Look through the data below for the line with "UI，目前产品马上就要上市了。他们团队对 JerryScript 的一些使用反馈也吻合上述评价，概括说来是这样的：", and transcribe it exactly together with each line after it up to and including the line with "JerryScript 是用于物联网的超轻量 JavaScript 引擎。". Give nothing else.

- Task data
= Beginning of Section =

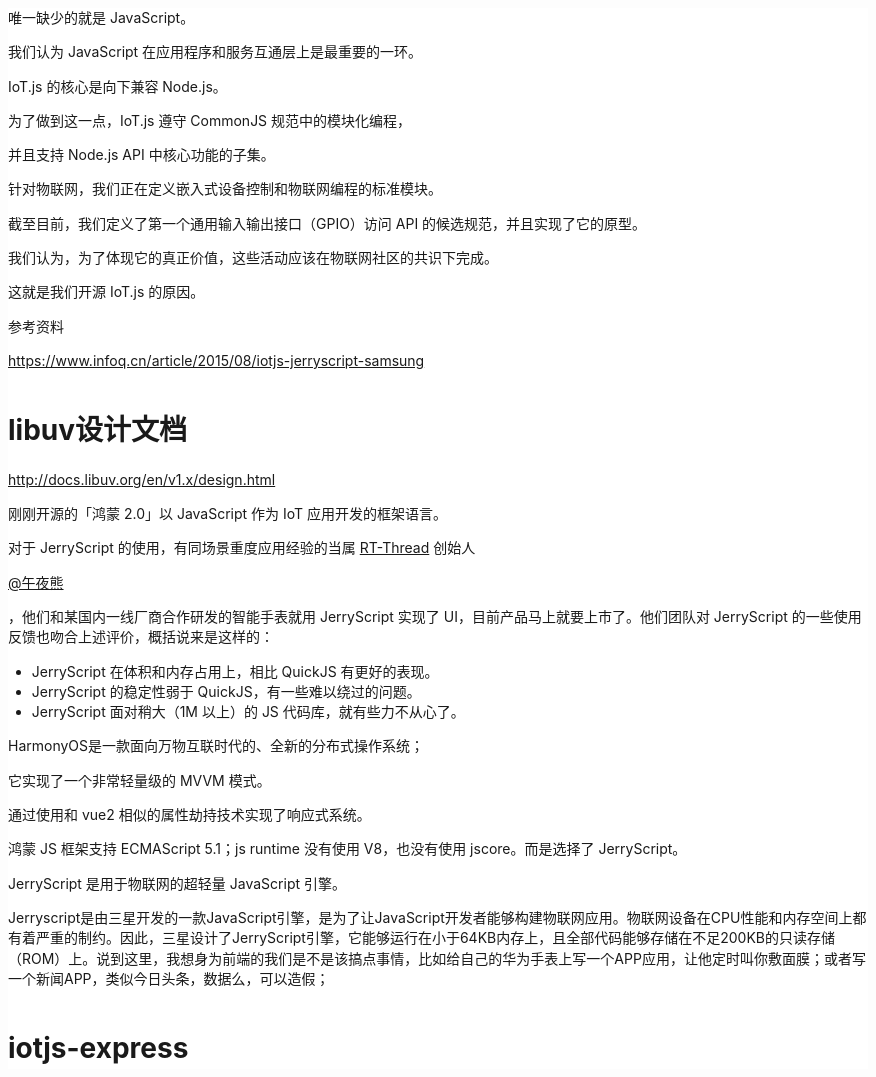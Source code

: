 唯一缺少的就是 JavaScript。

我们认为 JavaScript 在应用程序和服务互通层上是最重要的一环。



IoT.js 的核心是向下兼容 Node.js。

为了做到这一点，IoT.js 遵守 CommonJS 规范中的模块化编程，

并且支持 Node.js API 中核心功能的子集。

针对物联网，我们正在定义嵌入式设备控制和物联网编程的标准模块。

截至目前，我们定义了第一个通用输入输出接口（GPIO）访问 API 的候选规范，并且实现了它的原型。

我们认为，为了体现它的真正价值，这些活动应该在物联网社区的共识下完成。

这就是我们开源 IoT.js 的原因。



参考资料

https://www.infoq.cn/article/2015/08/iotjs-jerryscript-samsung

# libuv设计文档

http://docs.libuv.org/en/v1.x/design.html



刚刚开源的「鸿蒙 2.0」以 JavaScript 作为 IoT 应用开发的框架语言。



对于 JerryScript 的使用，有同场景重度应用经验的当属 [RT-Thread](https://link.zhihu.com/?target=https%3A//github.com/RT-Thread/rt-thread) 创始人 

[@午夜熊](https://www.zhihu.com/people/ae873d644f3c069551f734c3db6a5867)

，他们和某国内一线厂商合作研发的智能手表就用 JerryScript 实现了 UI，目前产品马上就要上市了。他们团队对 JerryScript 的一些使用反馈也吻合上述评价，概括说来是这样的：



- JerryScript 在体积和内存占用上，相比 QuickJS 有更好的表现。
- JerryScript 的稳定性弱于 QuickJS，有一些难以绕过的问题。
- JerryScript 面对稍大（1M 以上）的 JS 代码库，就有些力不从心了。



HarmonyOS是一款面向万物互联时代的、全新的分布式操作系统；

它实现了一个非常轻量级的 MVVM 模式。

通过使用和 vue2 相似的属性劫持技术实现了响应式系统。

鸿蒙 JS 框架支持 ECMAScript 5.1；js runtime 没有使用 V8，也没有使用 jscore。而是选择了 JerryScript。

JerryScript 是用于物联网的超轻量 JavaScript 引擎。

Jerryscript是由三星开发的一款JavaScript引擎，是为了让JavaScript开发者能够构建物联网应用。物联网设备在CPU性能和内存空间上都有着严重的制约。因此，三星设计了JerryScript引擎，它能够运行在小于64KB内存上，且全部代码能够存储在不足200KB的只读存储（ROM）上。说到这里，我想身为前端的我们是不是该搞点事情，比如给自己的华为手表上写一个APP应用，让他定时叫你敷面膜；或者写一个新闻APP，类似今日头条，数据么，可以造假；

# iotjs-express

= End of Section =

- Written solution
，他们和某国内一线厂商合作研发的智能手表就用 JerryScript 实现了 UI，目前产品马上就要上市了。他们团队对 JerryScript 的一些使用反馈也吻合上述评价，概括说来是这样的：



- JerryScript 在体积和内存占用上，相比 QuickJS 有更好的表现。
- JerryScript 的稳定性弱于 QuickJS，有一些难以绕过的问题。
- JerryScript 面对稍大（1M 以上）的 JS 代码库，就有些力不从心了。



HarmonyOS是一款面向万物互联时代的、全新的分布式操作系统；

它实现了一个非常轻量级的 MVVM 模式。

通过使用和 vue2 相似的属性劫持技术实现了响应式系统。

鸿蒙 JS 框架支持 ECMAScript 5.1；js runtime 没有使用 V8，也没有使用 jscore。而是选择了 JerryScript。

JerryScript 是用于物联网的超轻量 JavaScript 引擎。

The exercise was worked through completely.